A partnership has been established between a group of allied health professionals from across the central and north-west belt of Queensland to improve the patient’s sub-acute journey, particularly for those patients from rural and remote communities. The aim is to use a collaborative approach to provide a seamless and effective allied health sub-acute service and expedite care close to home.
Transition 2 Sub-acute
Summary
Aim
To provide a seamless and effective allied health sub-acute service and expedite care close to home across central and north-west Queensland
Benefits
If successful we anticipate that:
- Patients will move to the right care quickly and home as soon as possible with the appropriate resources and infrastructure to support their care
- Patients and their family will be actively involved in care planning and have adequate health literacy to drive their journey.
- Care will transfer seamlessly between providers regardless of funding.
Background
An allied health sub-acute collaborative was established that includes allied health representation from Hospital and Health Services (HHS) and non-government partners across the central and north-west belt of Queensland.
Process mapping using a retrospective chart audit followed patients who had presented into each partner organization with either a CVA or fractured neck of femur. On average, the audit found that a patient:
- spends 28 days in hospital
- has more than 80 individual handovers
- needs to be readmitted through the Emergency Department three times (from rural to regional and back to rural hospital/facility) and
- will have one day back at the rural facility prior to discharge
Queensland Health admitted patient data collection was also analysed to explore patterns of sub-acute care across the state using two tracer conditions: cerebrovascular accident and fractured neck of femur. (snapshot attached)

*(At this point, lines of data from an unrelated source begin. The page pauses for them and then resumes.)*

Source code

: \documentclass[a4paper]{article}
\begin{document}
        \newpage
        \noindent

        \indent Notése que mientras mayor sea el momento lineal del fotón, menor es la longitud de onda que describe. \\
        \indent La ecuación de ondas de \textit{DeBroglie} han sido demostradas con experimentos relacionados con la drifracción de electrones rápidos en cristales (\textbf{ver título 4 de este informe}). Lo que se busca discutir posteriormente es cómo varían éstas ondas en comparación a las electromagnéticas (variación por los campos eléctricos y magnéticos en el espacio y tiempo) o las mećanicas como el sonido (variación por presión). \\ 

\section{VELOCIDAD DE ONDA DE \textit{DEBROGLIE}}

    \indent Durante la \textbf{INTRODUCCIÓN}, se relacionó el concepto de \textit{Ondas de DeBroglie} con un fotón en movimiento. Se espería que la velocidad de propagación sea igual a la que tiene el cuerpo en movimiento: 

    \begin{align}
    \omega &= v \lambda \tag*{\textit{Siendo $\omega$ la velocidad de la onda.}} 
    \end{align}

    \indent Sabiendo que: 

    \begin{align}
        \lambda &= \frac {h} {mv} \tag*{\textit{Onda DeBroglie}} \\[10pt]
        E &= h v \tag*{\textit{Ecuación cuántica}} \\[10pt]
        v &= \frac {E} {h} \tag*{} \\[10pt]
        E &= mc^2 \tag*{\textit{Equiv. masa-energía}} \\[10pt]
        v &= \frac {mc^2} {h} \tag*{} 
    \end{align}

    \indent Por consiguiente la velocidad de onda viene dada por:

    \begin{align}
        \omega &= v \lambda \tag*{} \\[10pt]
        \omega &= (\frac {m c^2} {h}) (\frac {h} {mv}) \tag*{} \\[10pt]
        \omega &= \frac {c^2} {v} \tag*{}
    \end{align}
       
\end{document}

The Transition 2 Sub-acute project was subsequently established to address identified process and practice issues.
Solutions Implemented
To date:
- An Allied health rural and remote sub-acute services framework has been developed and endorsed by both the Statewide Rehabilitation Clinical Network and Rural and Remote Clinical Network. The framework describes key components of allied health sub-acute service capabilities in rural facilities and guides rural health services to develop high quality and sustainable sub-acute service models using partnerships, telehealth, delegation and skill sharing approaches.

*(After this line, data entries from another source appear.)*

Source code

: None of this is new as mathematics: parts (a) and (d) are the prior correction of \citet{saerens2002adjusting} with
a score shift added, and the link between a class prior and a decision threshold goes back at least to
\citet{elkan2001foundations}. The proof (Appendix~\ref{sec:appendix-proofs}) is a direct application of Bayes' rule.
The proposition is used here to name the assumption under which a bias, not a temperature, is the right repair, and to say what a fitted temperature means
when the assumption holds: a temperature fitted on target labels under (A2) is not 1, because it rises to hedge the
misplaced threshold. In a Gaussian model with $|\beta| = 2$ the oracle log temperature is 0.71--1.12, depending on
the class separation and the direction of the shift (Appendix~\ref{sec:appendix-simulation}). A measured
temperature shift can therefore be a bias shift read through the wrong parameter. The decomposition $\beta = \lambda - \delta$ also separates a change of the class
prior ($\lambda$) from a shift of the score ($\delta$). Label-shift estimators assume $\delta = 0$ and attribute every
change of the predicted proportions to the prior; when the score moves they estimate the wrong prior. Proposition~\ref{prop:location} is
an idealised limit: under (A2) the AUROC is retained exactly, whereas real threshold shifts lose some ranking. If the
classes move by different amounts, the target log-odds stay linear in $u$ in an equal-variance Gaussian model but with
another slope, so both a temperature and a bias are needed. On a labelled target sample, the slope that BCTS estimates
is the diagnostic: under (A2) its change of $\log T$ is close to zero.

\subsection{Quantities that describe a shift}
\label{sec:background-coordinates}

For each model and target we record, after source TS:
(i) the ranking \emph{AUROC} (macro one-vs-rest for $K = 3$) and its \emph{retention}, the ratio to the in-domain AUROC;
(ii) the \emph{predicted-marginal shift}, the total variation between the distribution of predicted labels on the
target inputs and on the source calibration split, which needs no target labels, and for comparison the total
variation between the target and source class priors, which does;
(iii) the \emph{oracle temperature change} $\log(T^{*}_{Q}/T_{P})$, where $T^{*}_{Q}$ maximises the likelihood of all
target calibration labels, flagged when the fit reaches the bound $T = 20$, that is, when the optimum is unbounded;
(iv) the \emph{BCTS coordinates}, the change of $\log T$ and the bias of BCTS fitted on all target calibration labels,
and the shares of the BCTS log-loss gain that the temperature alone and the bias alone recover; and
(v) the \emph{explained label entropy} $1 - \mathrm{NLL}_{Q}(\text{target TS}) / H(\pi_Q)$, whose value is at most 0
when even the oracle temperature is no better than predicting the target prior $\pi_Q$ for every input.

- An allied health criteria-led transition tool and companion discharge planning process have been developed and piloted to provide a predictable, consistent and evidence-based transition from intake into sub-acute care at the regional site and step down from sub-acute to the rural services. (User guide attached)

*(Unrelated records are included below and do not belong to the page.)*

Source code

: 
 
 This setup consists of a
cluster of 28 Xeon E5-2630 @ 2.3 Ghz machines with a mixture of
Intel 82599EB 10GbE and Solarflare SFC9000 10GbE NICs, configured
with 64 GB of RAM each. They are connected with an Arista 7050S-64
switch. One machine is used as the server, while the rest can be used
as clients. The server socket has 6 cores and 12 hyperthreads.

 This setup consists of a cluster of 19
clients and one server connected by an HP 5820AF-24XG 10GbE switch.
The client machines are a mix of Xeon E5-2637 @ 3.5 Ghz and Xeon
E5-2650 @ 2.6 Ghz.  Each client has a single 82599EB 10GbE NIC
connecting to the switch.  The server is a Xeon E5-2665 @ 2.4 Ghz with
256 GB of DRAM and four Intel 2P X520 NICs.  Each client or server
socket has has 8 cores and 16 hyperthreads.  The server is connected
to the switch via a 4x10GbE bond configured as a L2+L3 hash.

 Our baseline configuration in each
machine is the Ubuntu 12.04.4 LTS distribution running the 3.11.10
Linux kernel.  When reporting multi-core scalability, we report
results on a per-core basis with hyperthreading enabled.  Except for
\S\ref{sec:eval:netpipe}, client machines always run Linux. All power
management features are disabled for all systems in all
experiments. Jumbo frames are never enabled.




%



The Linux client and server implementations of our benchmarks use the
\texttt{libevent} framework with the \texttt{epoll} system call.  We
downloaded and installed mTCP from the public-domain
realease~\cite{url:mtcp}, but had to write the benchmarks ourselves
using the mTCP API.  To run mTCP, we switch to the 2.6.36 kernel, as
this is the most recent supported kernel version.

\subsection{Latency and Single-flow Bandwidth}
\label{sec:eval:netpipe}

- Sub-acute care services are currently being mapped – including referral pathways and processes, current practices and the capacity of allied health workforce in health and primary health care services.
- New and enhanced sub-acute service plans are being developed for implementation in facilities across the Collaborative
Evaluation and Results
Monitoring and evaluation framework has been developed and ethics approval gained to commence data collection.